- _Records to process_

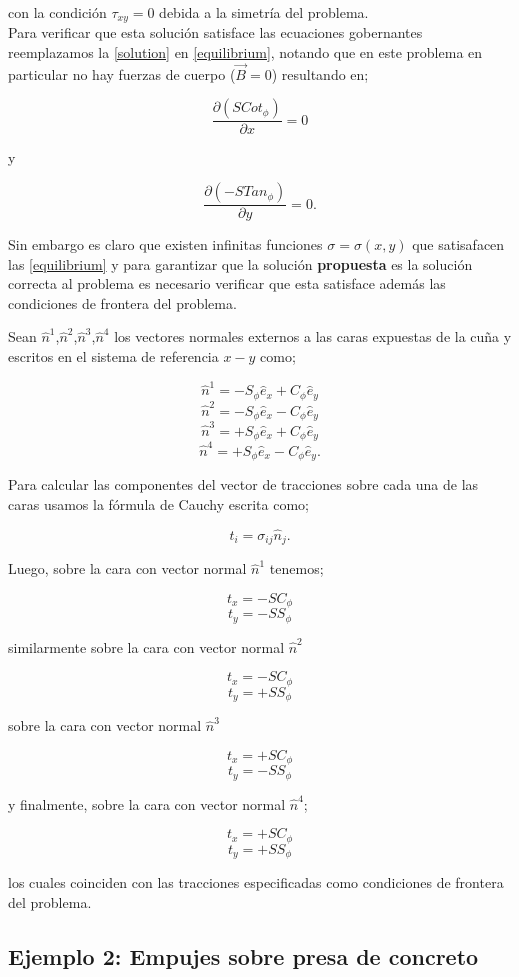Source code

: \documentclass[../notas medios.tex]{subfiles}
\begin{document}
con la condición $\tau_{xy}=0$ debida a la simetría del problema.
\\
Para verificar que esta solución satisface las ecuaciones gobernantes reemplazamos la \cref{solution} en \cref{equilibrium}, notando que en este problema en particular no hay fuerzas de cuerpo ($\vec B = 0$)  resultando en;

\[\frac{{\partial (SCo{t_\phi })}}{{\partial x}} = 0\]

y

\[\frac{{\partial ( - STa{n_\phi })}}{{\partial y}} = 0.\]


Sin embargo es claro que existen infinitas funciones $\sigma  = \sigma (x,y)$  que satisafacen las \cref{equilibrium} y para garantizar que la solución {\bf propuesta} es la solución correcta al problema es necesario verificar que esta satisface además las condiciones de frontera del problema.

Sean $\hat{n}^1$,$\hat{n}^2$,$\hat{n}^3$,$\hat{n}^4$ los vectores normales externos a las caras expuestas de la cuña y escritos en el sistema de referencia $x-y$ como;

\[\hat{n}^1=-S_{\phi}\hat{e}_{x}+C_{\phi}\hat{e}_{y}\]
\[\hat{n}^2=-S_{\phi}\hat{e}_{x}-C_{\phi}\hat{e}_{y}\]
\[\hat{n}^3=+S_{\phi}\hat{e}_{x}+C_{\phi}\hat{e}_{y}\]
\[\hat{n}^4=+S_{\phi}\hat{e}_{x}-C_{\phi}\hat{e}_{y}.\]


Para calcular las componentes del vector de tracciones sobre cada una de las caras usamos la fórmula de Cauchy escrita como;

\[t_{i}=\sigma_{ij}\hat{n}_{j}.\]

Luego, sobre la cara con vector normal $\hat{n}^1$ tenemos;

\[t_{x}=-SC_{\phi}\]
\[t_{y}=-SS_{\phi}\]

similarmente sobre la cara con vector normal $\hat{n}^2$

\[t_{x}=-SC_{\phi}\]
\[t_{y}=+SS_{\phi}\]

sobre la cara con vector normal $\hat{n}^3$ 

\[t_{x}=+SC_{\phi}\]
\[t_{y}=-SS_{\phi}\]

y finalmente, sobre la cara con vector normal $\hat{n}^4$;

\[t_{x}=+SC_{\phi}\]
\[t_{y}=+SS_{\phi}\]

los cuales coinciden con las tracciones especificadas como condiciones de frontera del problema.


\subsection*{Ejemplo 2: Empujes sobre presa de concreto}
\end{document}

- _Task_
The copy you return must match the records above exactly, minus any images.

- _Task answer_
Source code

: \documentclass[../notas medios.tex]{subfiles}
\begin{document}
con la condición $\tau_{xy}=0$ debida a la simetría del problema.
\\
Para verificar que esta solución satisface las ecuaciones gobernantes reemplazamos la \cref{solution} en \cref{equilibrium}, notando que en este problema en particular no hay fuerzas de cuerpo ($\vec B = 0$)  resultando en;

\[\frac{{\partial (SCo{t_\phi })}}{{\partial x}} = 0\]

y

\[\frac{{\partial ( - STa{n_\phi })}}{{\partial y}} = 0.\]


Sin embargo es claro que existen infinitas funciones $\sigma  = \sigma (x,y)$  que satisafacen las \cref{equilibrium} y para garantizar que la solución {\bf propuesta} es la solución correcta al problema es necesario verificar que esta satisface además las condiciones de frontera del problema.

Sean $\hat{n}^1$,$\hat{n}^2$,$\hat{n}^3$,$\hat{n}^4$ los vectores normales externos a las caras expuestas de la cuña y escritos en el sistema de referencia $x-y$ como;

\[\hat{n}^1=-S_{\phi}\hat{e}_{x}+C_{\phi}\hat{e}_{y}\]
\[\hat{n}^2=-S_{\phi}\hat{e}_{x}-C_{\phi}\hat{e}_{y}\]
\[\hat{n}^3=+S_{\phi}\hat{e}_{x}+C_{\phi}\hat{e}_{y}\]
\[\hat{n}^4=+S_{\phi}\hat{e}_{x}-C_{\phi}\hat{e}_{y}.\]


Para calcular las componentes del vector de tracciones sobre cada una de las caras usamos la fórmula de Cauchy escrita como;

\[t_{i}=\sigma_{ij}\hat{n}_{j}.\]

Luego, sobre la cara con vector normal $\hat{n}^1$ tenemos;

\[t_{x}=-SC_{\phi}\]
\[t_{y}=-SS_{\phi}\]

similarmente sobre la cara con vector normal $\hat{n}^2$

\[t_{x}=-SC_{\phi}\]
\[t_{y}=+SS_{\phi}\]

sobre la cara con vector normal $\hat{n}^3$ 

\[t_{x}=+SC_{\phi}\]
\[t_{y}=-SS_{\phi}\]

y finalmente, sobre la cara con vector normal $\hat{n}^4$;

\[t_{x}=+SC_{\phi}\]
\[t_{y}=+SS_{\phi}\]

los cuales coinciden con las tracciones especificadas como condiciones de frontera del problema.


\subsection*{Ejemplo 2: Empujes sobre presa de concreto}
\end{document}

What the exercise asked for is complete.